On pourra trouver que c’est lui imposer sans utilité un surcroît de fatigue que de la lancer dans les terres labourées et de lui faire prendre, avant même que sa présence ait pu être dévoilée, une formation incommode pour la marche, qui n’a d’autres objets que de diminuer sa vulnérabilité et de faciliter son entrée en action lorsqu’elle arrivera sur la ligne de feu. Mais il ne faut pas oublier que les rafales de l’artillerie à tir rapide sont toujours à craindre. Bien que le Règlement français persiste à proscrire les feux qui n’ont pas un objectif nettement défini, il faut s’attendre à voir les batteries couvrir d’obus un terrain simplement suspect. Le moindre indice, l’étude de la carte, un renseignement provenant d’un espion ou d’un prisonnier, sinon recueilli par des aérostiers, déterminera la défense à battre de temps en temps, à intervalles irréguliers, le versant opposé de telle colline dont elle voudra rendre le faite inabordable.

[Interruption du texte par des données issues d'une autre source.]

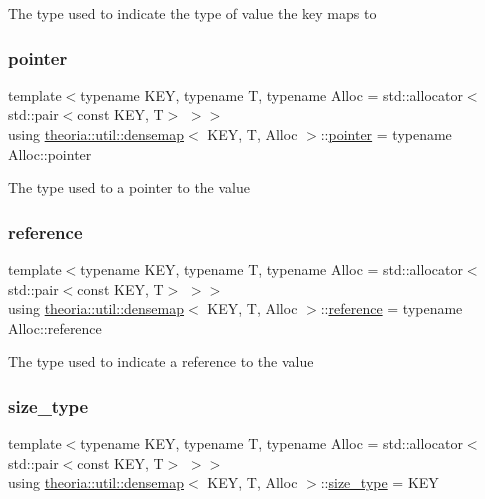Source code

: The type used to indicate the type of value the key maps to \mbox{\label{classtheoria_1_1util_1_1densemap_ae892a1fc35162971bb0278c7904995c6}} 
\subsubsection{\texorpdfstring{pointer}{pointer}}
{\footnotesize\ttfamily template$<$typename K\+EY, typename T, typename Alloc = std\+::allocator$<$std\+::pair$<$const K\+E\+Y, T$>$ $>$$>$ \\
using \hyperlink{classtheoria_1_1util_1_1densemap}{theoria\+::util\+::densemap}$<$ K\+EY, T, Alloc $>$\+::\hyperlink{classtheoria_1_1util_1_1densemap_ae892a1fc35162971bb0278c7904995c6}{pointer} =  typename Alloc\+::pointer}

The type used to a pointer to the value \mbox{\label{classtheoria_1_1util_1_1densemap_a20361bfcacef17947099d8580befbbdc}} 
\subsubsection{\texorpdfstring{reference}{reference}}
{\footnotesize\ttfamily template$<$typename K\+EY, typename T, typename Alloc = std\+::allocator$<$std\+::pair$<$const K\+E\+Y, T$>$ $>$$>$ \\
using \hyperlink{classtheoria_1_1util_1_1densemap}{theoria\+::util\+::densemap}$<$ K\+EY, T, Alloc $>$\+::\hyperlink{classtheoria_1_1util_1_1densemap_a20361bfcacef17947099d8580befbbdc}{reference} =  typename Alloc\+::reference}

The type used to indicate a reference to the value \mbox{\label{classtheoria_1_1util_1_1densemap_a133075e61db44e086c734c8a32ca6ab2}} 
\subsubsection{\texorpdfstring{size\+\_\+type}{size\_type}}
{\footnotesize\ttfamily template$<$typename K\+EY, typename T, typename Alloc = std\+::allocator$<$std\+::pair$<$const K\+E\+Y, T$>$ $>$$>$ \\
using \hyperlink{classtheoria_1_1util_1_1densemap}{theoria\+::util\+::densemap}$<$ K\+EY, T, Alloc $>$\+::\hyperlink{classtheoria_1_1util_1_1densemap_a133075e61db44e086c734c8a32ca6ab2}{size\+\_\+type} =  K\+EY}

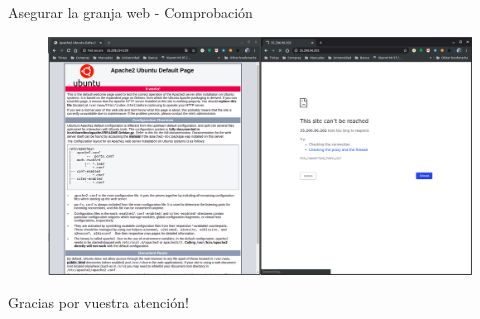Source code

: \documentclass{beamer}
\begin{document}
\begin{frame}[fragile]{Asegurar la granja web - Comprobación}
  \begin{figure}[H]
		\centering
		\includegraphics[width=\textwidth]{project/new_firewall_ok.png}
	\end{figure}
\end{frame}

\begin{frame}[fragile]
 \begin{center}
  \Huge
  Gracias por vuestra atención!
 \end{center}

\end{frame}
\end{document}
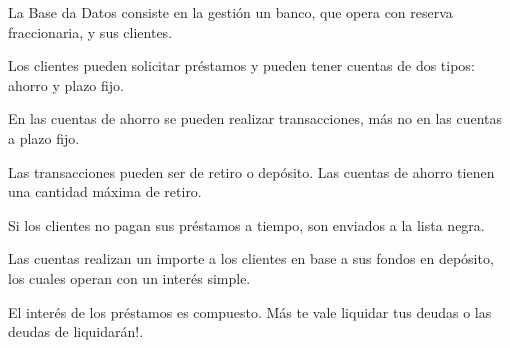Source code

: La Base da Datos consiste en la gestión un banco, que opera con reserva fraccionaria, y sus clientes.

Los clientes pueden solicitar préstamos y pueden tener cuentas de dos tipos: ahorro y plazo fijo.

En las cuentas de ahorro se pueden realizar transacciones, más no en las cuentas a plazo fijo.

Las transacciones pueden ser de retiro o depósito. Las cuentas de ahorro tienen una cantidad máxima de retiro.

Si los clientes no pagan sus préstamos a tiempo, son enviados a la lista negra.

Las cuentas realizan un importe a los clientes en base a sus fondos en depósito, los cuales operan con un interés simple.

El interés de los préstamos es compuesto. Más te vale liquidar tus deudas o las deudas de liquidarán!.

Pour riposter à cette artillerie, l’attaque tiendra des batteries prêtes à entrer en action. Chaque colonne d’infanterie sera donc accompagnée de canons qui se déplaceront dans le secteur de marche qui lui est attribué. Un certain nombre d’entre elles se mettront « en garde » de façon à contrebattre immédiatement toute batterie adverse qui viendrait à se démasquer, ou à bombarder tous les couverts d’où semblerait partir une fusillade dangereuse.

Grâce à cet appui, l’infanterie lancée en avant arrive à se mettre en ligne avec celle qui est déjà en action. Pour venir jusque-là, il lui aura fallu franchir parfois des espaces découverts, à quoi elle n’aura réussi qu’en exécutant très rapidement les bonds très courts, avant que l’ennemi ait eu le temps de se reconnaître. Une fois postée, elle met tous ses fusils en ligne, le feu de l’artillerie se superposant à celui de l’infanterie. En d’autres termes, et c’est là une des caractéristiques des idées nouvelles, on ne garde pas de réserve immédiate.